Television station in Cochabamba, Bolivia

Red Uno Cochabamba is the Red Uno owned-and-operated station for the city of Cochabamba. The station operates on VHF channel 9 (digital channel 40, PSIP 9.1) and is an affiliate of Red Uno de Bolivia.

==History==
In 1984, among the four initial private television stations that were being set up, one of the stations was set up in Cochabamba, Cochabambina de Televisión, on channel 9. The station had a strong local character, similar to Paceña de Televisión. The station started broadcasting - albeit in experimental format and in an irregular status - at the end of the year, with six hours of programming a day. In this context it starts affiliating itself with ATB and formed Red Tricolor in time for the 1985 general elections.

As of December 1984, the proportion of programming on the station was as follows:
- Feature films: 80%
- Variety: 15&
- Musical programming: 3%
- Children's programming: 1%
- Sports: 1%

On September 10, 1987, the government legalized the station; the owner at the time being John William Block Bonetta.
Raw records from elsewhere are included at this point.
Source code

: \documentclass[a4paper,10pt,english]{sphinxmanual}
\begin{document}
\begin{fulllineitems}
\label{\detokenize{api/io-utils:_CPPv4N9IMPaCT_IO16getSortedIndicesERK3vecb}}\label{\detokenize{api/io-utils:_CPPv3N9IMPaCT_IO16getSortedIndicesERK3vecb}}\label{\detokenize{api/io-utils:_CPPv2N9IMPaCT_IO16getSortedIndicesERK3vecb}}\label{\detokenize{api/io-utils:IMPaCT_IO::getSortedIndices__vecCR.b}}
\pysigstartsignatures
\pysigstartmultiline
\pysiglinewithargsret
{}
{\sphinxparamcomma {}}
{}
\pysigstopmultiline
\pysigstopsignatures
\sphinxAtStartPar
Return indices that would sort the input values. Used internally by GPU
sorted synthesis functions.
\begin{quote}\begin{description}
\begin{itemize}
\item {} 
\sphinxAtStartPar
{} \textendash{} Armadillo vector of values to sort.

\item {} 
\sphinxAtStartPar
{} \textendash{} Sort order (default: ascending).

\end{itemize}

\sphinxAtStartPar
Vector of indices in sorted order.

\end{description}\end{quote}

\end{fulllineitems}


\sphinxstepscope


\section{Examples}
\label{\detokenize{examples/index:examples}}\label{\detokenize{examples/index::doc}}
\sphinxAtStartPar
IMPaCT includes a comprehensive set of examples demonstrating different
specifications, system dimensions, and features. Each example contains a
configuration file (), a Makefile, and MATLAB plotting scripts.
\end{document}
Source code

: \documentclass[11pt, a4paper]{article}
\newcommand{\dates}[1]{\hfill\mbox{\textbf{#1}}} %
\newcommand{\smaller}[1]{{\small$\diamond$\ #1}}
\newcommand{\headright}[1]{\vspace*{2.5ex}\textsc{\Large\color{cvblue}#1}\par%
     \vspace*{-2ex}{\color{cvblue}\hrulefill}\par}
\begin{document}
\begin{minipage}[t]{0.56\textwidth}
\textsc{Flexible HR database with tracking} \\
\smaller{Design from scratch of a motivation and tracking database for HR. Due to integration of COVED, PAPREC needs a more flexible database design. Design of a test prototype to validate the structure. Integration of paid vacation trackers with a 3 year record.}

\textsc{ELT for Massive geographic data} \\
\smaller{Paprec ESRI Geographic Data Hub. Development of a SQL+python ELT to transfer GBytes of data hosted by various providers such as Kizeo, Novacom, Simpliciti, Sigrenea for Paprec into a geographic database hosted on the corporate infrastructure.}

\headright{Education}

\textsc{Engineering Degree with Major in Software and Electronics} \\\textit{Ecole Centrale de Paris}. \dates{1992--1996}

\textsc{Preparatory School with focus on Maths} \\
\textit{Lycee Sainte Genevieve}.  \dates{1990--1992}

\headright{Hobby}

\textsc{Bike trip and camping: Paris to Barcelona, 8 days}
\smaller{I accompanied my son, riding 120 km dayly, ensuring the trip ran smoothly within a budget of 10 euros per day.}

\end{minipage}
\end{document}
At the same time, the affiliation it had with ATB was broken, as Illimani de Comunicaciones applied for a TV station in the city (channel 4).

One of its main staff in the station's early years journalist Rolando Gamarra Urizar.

At an unknown date, presumably in the late 1990s, Cochabambina de Televisión moved from channel 9 to channel 21. This enabled Red Uno to broadcast locally on channel 9.

On the early hours of September 15, 2008, the station was hit by a dynamite attack, in an attempt to silence the outlet. At about 3am, the aftershock of a dynamite explosion damaged the station's transmitter. The situation raised concerns from other media outlets.

On April 22, 2019, Red Uno Cochabamba introduced a new roster of presenters for the local editions of El Mañanero and Notivisión.

The station's current director of news is Argentine-Bolivian Diego Viamont, who joined Red Uno Cochabamba in 2010.

==Analog-to-digital conversion==

Red Uno Cochabamba began broadcasting a digital television signal on UHF channel 40 in mid-2018, using virtual channel 9.1. The station continued to broadcast its analog signal concurrently with the digital signal for several years. The station shut down its analog signal at 12:00 a.m. (Bolivian Time) on August 29, 2026, after 42 years of analog broadcasting. The digital signal continued to broadcast on its UHF channel 40, using virtual channel 9.1.